Information provided Block Start
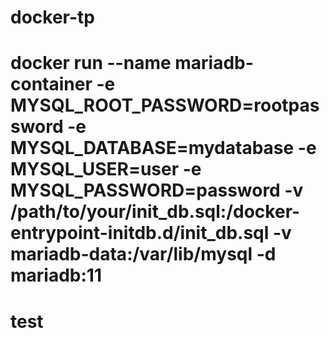# docker-tp



# docker run --name mariadb-container -e MYSQL_ROOT_PASSWORD=rootpassword -e MYSQL_DATABASE=mydatabase -e MYSQL_USER=user -e MYSQL_PASSWORD=password -v /path/to/your/init_db.sql:/docker-entrypoint-initdb.d/init_db.sql -v mariadb-data:/var/lib/mysql -d mariadb:11

# test
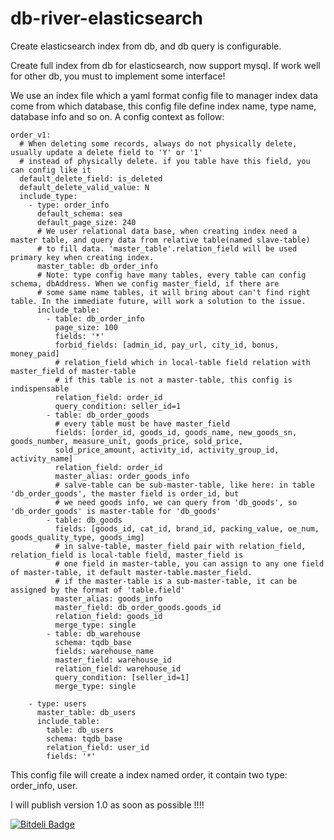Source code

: # db-river-elasticsearch
Create elasticsearch index from db, and db query is configurable.

Create full index from db for elasticsearch, now support mysql. If work well for other db, you must to implement some interface!

We use an index file which a yaml format config file to manager index data come from which database, this config file define 
index name, type name, database info and so on. A config context as follow:

    order_v1:
      # When deleting some records, always do not physically delete, usually update a delete field to 'Y' or '1'
      # instead of physically delete. if you table have this field, you can config like it
      default_delete_field: is_deleted
      default_delete_valid_value: N
      include_type:
        - type: order_info
          default_schema: sea
          default_page_size: 240
          # We user relational data base, when creating index need a master table, and query data from relative table(named slave-table)
          # to fill data. 'master_table'.relation_field will be used primary key when creating index.
          master_table: db_order_info
          # Note: type config have many tables, every table can config schema, dbAddress. When we config master_field, if there are
          # some same name tables, it will bring about can't find right table. In the immediate future, will work a solution to the issue.
          include_table:
            - table: db_order_info
              page_size: 100
              fields: '*'
              forbid_fields: [admin_id, pay_url, city_id, bonus, money_paid]
              # relation_field which in local-table field relation with master_field of master-table
              # if this table is not a master-table, this config is indispensable
              relation_field: order_id
              query_condition: seller_id=1
            - table: db_order_goods
              # every table must be have master_field
              fields: [order_id, goods_id, goods_name, new_goods_sn, goods_number, measure_unit, goods_price, sold_price,
              sold_price_amount, activity_id, activity_group_id, activity_name]
              relation_field: order_id
              master_alias: order_goods_info
              # salve-table can be sub-master-table, like here: in table 'db_order_goods', the master field is order_id, but
              # we need goods info, we can query from 'db_goods', so 'db_order_goods' is master-table for 'db_goods'
            - table: db_goods
              fields: [goods_id, cat_id, brand_id, packing_value, oe_num, goods_quality_type, goods_img]
              # in salve-table, master_field pair with relation_field, relation_field is local-table field, master_field is
              # one field in master-table, you can assign to any one field of master-table, it default master-table.master_field.
              # if the master-table is a sub-master-table, it can be assigned by the format of 'table.field'
              master_alias: goods_info
              master_field: db_order_goods.goods_id
              relation_field: goods_id
              merge_type: single
            - table: db_warehouse
              schema: tqdb_base
              fields: warehouse_name
              master_field: warehouse_id
              relation_field: warehouse_id
              query_condition: [seller_id=1]
              merge_type: single
    
        - type: users
          master_table: db_users
          include_table:
            table: db_users
            schema: tqdb_base
            relation_field: user_id
            fields: '*'
        
This config file will create a index named order, it contain two type: order_info, user.

I will publish version 1.0 as soon as possible !!!!


[![Bitdeli Badge](https://d2weczhvl823v0.cloudfront.net/wxingyl/es-index-db/trend.png)](https://bitdeli.com/free "Bitdeli Badge")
Information provided Block End
### Exercise instructions
Report each line of the records that holds the word "will".

### Answer for the task
          # to fill data. 'master_table'.relation_field will be used primary key when creating index.
          # some same name tables, it will bring about can't find right table. In the immediate future, will work a solution to the issue.
This config file will create a index named order, it contain two type: order_info, user.
I will publish version 1.0 as soon as possible !!!!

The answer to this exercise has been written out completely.